Not all poaching is carried out by criminals who seek to make a profit from their ivory. Sometimes poaching – the illegal killing of an animal – is an act of necessity or frustration. Local villages often find the need to kill elephants as to protect their livelihoods from the damages caused by elephants who roam into agricultural areas and trample crops and structures. When elephants are not harvested by international hunters, those elephants often become the victims of retaliatory killings. However, when elephants have significant value due to the jobs and revenue they generate for the community, local residents are far more likely to tolerate and help conserve the elephants in the vicinity – rather than kill them as nuisance animals.

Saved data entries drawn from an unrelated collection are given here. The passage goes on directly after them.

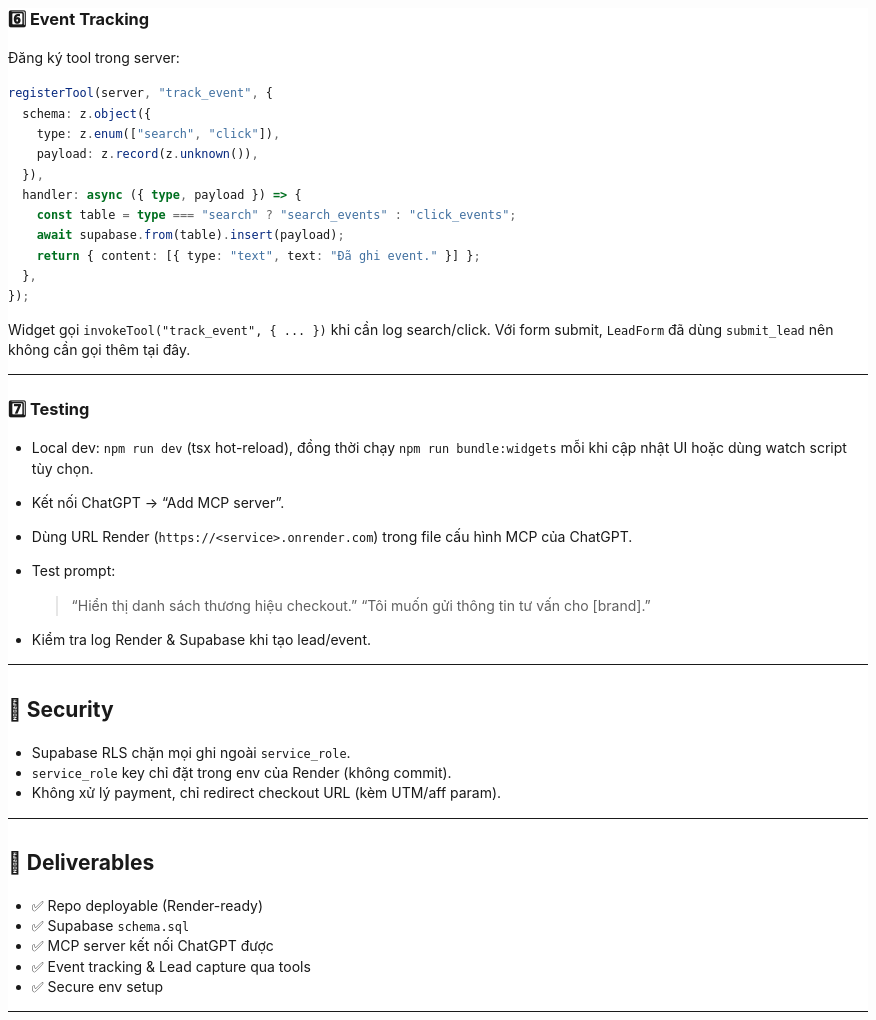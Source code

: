 
### 6️⃣ Event Tracking

Đăng ký tool trong server:

```ts
registerTool(server, "track_event", {
  schema: z.object({
    type: z.enum(["search", "click"]),
    payload: z.record(z.unknown()),
  }),
  handler: async ({ type, payload }) => {
    const table = type === "search" ? "search_events" : "click_events";
    await supabase.from(table).insert(payload);
    return { content: [{ type: "text", text: "Đã ghi event." }] };
  },
});
```

Widget gọi `invokeTool("track_event", { ... })` khi cần log search/click. Với form submit, `LeadForm` đã dùng `submit_lead` nên không cần gọi thêm tại đây.

---

### 7️⃣ Testing

* Local dev: `npm run dev` (tsx hot-reload), đồng thời chạy `npm run bundle:widgets` mỗi khi cập nhật UI hoặc dùng watch script tùy chọn.
* Kết nối ChatGPT → “Add MCP server”.
* Dùng URL Render (`https://<service>.onrender.com`) trong file cấu hình MCP của ChatGPT.
* Test prompt:

  > “Hiển thị danh sách thương hiệu checkout.”
  > “Tôi muốn gửi thông tin tư vấn cho [brand].”

* Kiểm tra log Render & Supabase khi tạo lead/event.

---

## 🔐 Security

* Supabase RLS chặn mọi ghi ngoài `service_role`.
* `service_role` key chỉ đặt trong env của Render (không commit).
* Không xử lý payment, chỉ redirect checkout URL (kèm UTM/aff param).

---

## 🧾 Deliverables

* ✅ Repo deployable (Render-ready)
* ✅ Supabase `schema.sql`
* ✅ MCP server kết nối ChatGPT được
* ✅ Event tracking & Lead capture qua tools
* ✅ Secure env setup

---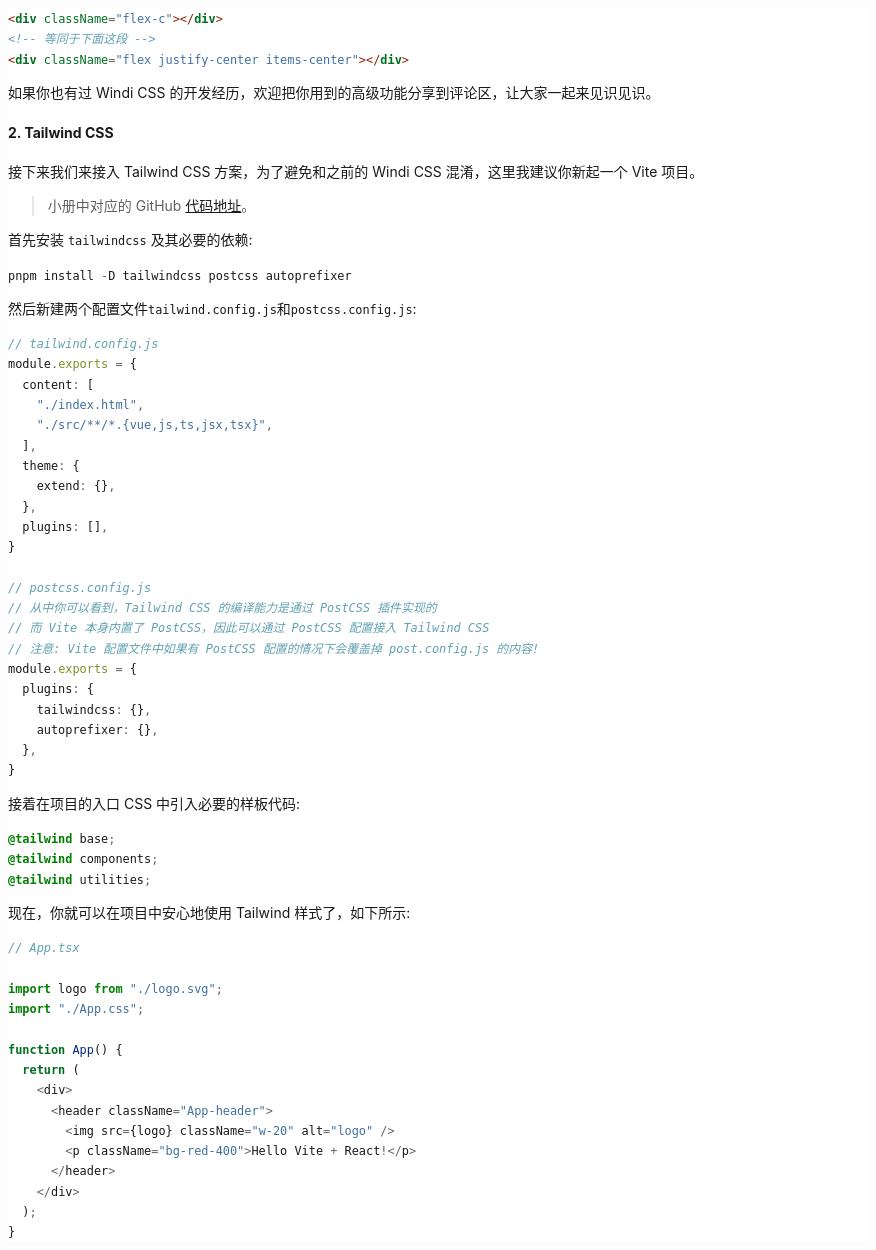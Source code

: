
 ```HTML
<div className="flex-c"></div>
<!-- 等同于下面这段 -->
<div className="flex justify-center items-center"></div>
```
如果你也有过 Windi CSS 的开发经历，欢迎把你用到的高级功能分享到评论区，让大家一起来见识见识。

#### 2. Tailwind CSS

接下来我们来接入 Tailwind CSS 方案，为了避免和之前的 Windi CSS 混淆，这里我建议你新起一个 Vite 项目。
> 小册中对应的 GitHub [代码地址](https://github.com/sanyuan0704/juejin-book-vite/tree/main/other/tailwind-demo)。

首先安装 `tailwindcss` 及其必要的依赖:
```ts
pnpm install -D tailwindcss postcss autoprefixer
```
然后新建两个配置文件`tailwind.config.js`和`postcss.config.js`:
```ts
// tailwind.config.js
module.exports = {
  content: [
    "./index.html",
    "./src/**/*.{vue,js,ts,jsx,tsx}",
  ],
  theme: {
    extend: {},
  },
  plugins: [],
}

// postcss.config.js
// 从中你可以看到，Tailwind CSS 的编译能力是通过 PostCSS 插件实现的
// 而 Vite 本身内置了 PostCSS，因此可以通过 PostCSS 配置接入 Tailwind CSS 
// 注意: Vite 配置文件中如果有 PostCSS 配置的情况下会覆盖掉 post.config.js 的内容!
module.exports = {
  plugins: {
    tailwindcss: {},
    autoprefixer: {},
  },
}
```
接着在项目的入口 CSS 中引入必要的样板代码:
```css
@tailwind base;
@tailwind components;
@tailwind utilities;
```
现在，你就可以在项目中安心地使用 Tailwind 样式了，如下所示:
```ts
// App.tsx

import logo from "./logo.svg";
import "./App.css";

function App() {
  return (
    <div>
      <header className="App-header">
        <img src={logo} className="w-20" alt="logo" />
        <p className="bg-red-400">Hello Vite + React!</p>
      </header>
    </div>
  );
}

```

Many of those opposed to U.S. importation of African elephants are unaware of the differences between hunting and poaching. They assume that U.S. hunters care only about bringing home their “trophy.” This misconception fails to recognize an important distinction between poachers and those who spend thousands of dollars to engage in legal hunts authorized by the country management authority. A poacher generally kills the elephant, removes the ivory to sell it and leaves the carcass to rot. A hunter, with aid from his professional guide or outfitter, will generally donate all the meat from the elephant to help feed local villages and communities. Hunters and the business they bring to countries like Zimbabwe and Zambia help provide jobs for local residents as guides, cooks, drivers, etc. Hunters often also make personal contributions to anti-poaching units and help provide financial support for community projects like the building of wells, schools etc.
Another misconception held by those who oppose the importation of legally hunted African elephants is that “more is better.” They mistakenly assume that larger elephant populations in these countries would benefit species survival. The truth is that, in wildlife conservation, more is not always better. While it is true that, in some African countries, elephant populations are not as strong as they could be, that cannot be said for Zimbabwe and Zambia. According to the recent “Great Elephant Census,” Zimbabwe’s country-wide elephant population was estimated to be 82,304. Zambia’s elephant population was 21,758. While the census documented a 6% decline in Zimbabwe’s elephant population since 2007, that decline did not necessarily reveal a problem for the country’s elephants. In fact, Zimbabwe’s habitat cannot properly support a population of that number of elephants. The country’s carrying capacity is only 50,000 elephants, according to a recent statement from Zimbabwe Parks and Wildlife Management Authority’s Director-General, Mr Filton Mangwanya. Carrying capacity is the number of animals from a particular species that a region can support without environmental degradation. Currently, Zimbabwe has an elephant population that is about 30,000 more than can be sustained by the country’s food and habitat resources. More elephants are simply not better for elephant survival if Zimbabwe lacks the necessary resources to maintain healthy populations at that level.
Anti-hunters also believe that the U.S. alone allows individuals to import legally hunted elephants. That simply is not the case. Not only does the European Union and its member countries authorize importation — as do countries in Asia and South America — but so does the Convention on the International Trade of Endangered Species of Fauna and Flora (CITES), an international treaty between more than 180 nations. CITES affirms the importation of elephants and acknowledges export quotas of elephants from both Zimbabwe and Zambia. Economically speaking, other world countries are now benefitting from the U.S.’s failure to authorize elephant imports. With the absence of U.S. hunters, who are often willing to pay top dollar for African elephant hunts, hunters from other countries are negotiating “bargain” excursions from African guides and outfitters who must replace lost U.S. business. While the U.S. bans importation based on irrational and erroneous conservation principles, the rest of the world is getting a great deal at U.S. hunters’ expense.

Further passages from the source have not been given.